Computational Identification of Essential Enzymes as Potential Drug Targets in Shigella flexneri Pathogenesis Using Metabolic Pathway Analysis and Epitope Mapping

Shigella flexneri is a facultative intracellular pathogen that causes bacillary dysentery in humans. Infection with S. flexneri can result in more than a million deaths yearly and most of the victims are children in developing countries. Therefore, identifying novel and unique drug targets against this pathogen is instrumental to overcome the problem of drug resistance to the antibiotics given to patients as the current therapy. In this study, a comparative analysis of the metabolic pathways of the host and pathogen was performed to identify this pathogen’s essential enzymes for the survival and propose potential drug targets. First, we extracted the metabolic pathways of the host, Homo sapiens, and pathogen, S. flexneri, from the KEGG database.
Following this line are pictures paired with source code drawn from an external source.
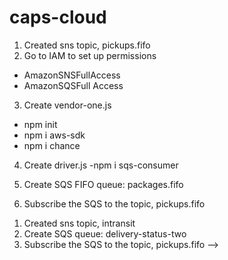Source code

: # caps-cloud







1. Created sns topic, pickups.fifo
2. Go to IAM to set up permissions
 - AmazonSNSFullAccess
 - AmazonSQSFull Access

3. Create vendor-one.js
- npm init
- npm i aws-sdk
- npm i chance

4. Create driver.js
-npm i sqs-consumer

5. Create SQS FIFO queue: packages.fifo

6. Subscribe the SQS to the topic, pickups.fifo

<!-- - Create additional SNS and SQS as needed -->
<!-- ________________________________________ -->
1. Created sns topic, intransit
2. Create SQS queue: delivery-status-two
3. Subscribe the SQS to the topic, pickups.fifo -->
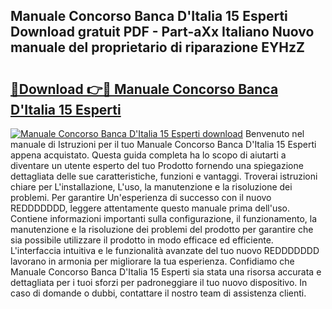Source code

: ## Manuale Concorso Banca D'Italia 15 Esperti Download gratuit PDF - Part-aXx Italiano Nuovo manuale del proprietario di riparazione EYHzZ

# <h2><a href="http://dfax20.blite.top/?on=Manuale+Concorso+Banca+D%27Italia+15+Esperti">🔗Download 👉🔴 Manuale Concorso Banca D'Italia 15 Esperti</a></h2>

[![Manuale Concorso Banca D'Italia 15 Esperti download](https://i.imgur.com/lujVjoI.png)](http://dfax20.blite.top/?on=Manuale+Concorso+Banca+D%27Italia+15+Esperti)
Benvenuto nel manuale di Istruzioni per il tuo Manuale Concorso Banca D'Italia 15 Esperti appena acquistato. Questa guida completa ha lo scopo di aiutarti a diventare un utente esperto del tuo Prodotto fornendo una spiegazione dettagliata delle sue caratteristiche, funzioni e vantaggi. Troverai istruzioni chiare per L'installazione, L'uso, la manutenzione e la risoluzione dei problemi. Per garantire Un'esperienza di successo con il nuovo REDDDDDDD, leggere attentamente questo manuale prima dell'uso. Contiene informazioni importanti sulla configurazione, il funzionamento, la manutenzione e la risoluzione dei problemi del prodotto per garantire che sia possibile utilizzare il prodotto in modo efficace ed efficiente. L'interfaccia intuitiva e le funzionalità avanzate del tuo nuovo REDDDDDDD lavorano in armonia per migliorare la tua esperienza. Confidiamo che Manuale Concorso Banca D'Italia 15 Esperti sia stata una risorsa accurata e dettagliata per i tuoi sforzi per padroneggiare il tuo nuovo dispositivo. In caso di domande o dubbi, contattare il nostro team di assistenza clienti.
Next, we manually compared the pathways to categorize those that were exclusive to the pathogen. Further, all enzymes for the 26 unique pathways were extracted and submitted to the Geptop tool to identify essential enzymes for further screening in determining the feasibility of the therapeutic targets that were predicted and analyzed using PPI network analysis, subcellular localization, druggability testing, gene ontology and epitope mapping. Using these various criteria, we narrowed it down to prioritize 5 novel drug targets against S. flexneri and one vaccine drug targets against all strains of Shigella. Hence, we suggest the identified enzymes as the best putative drug targets for the effective treatment of S. flexneri.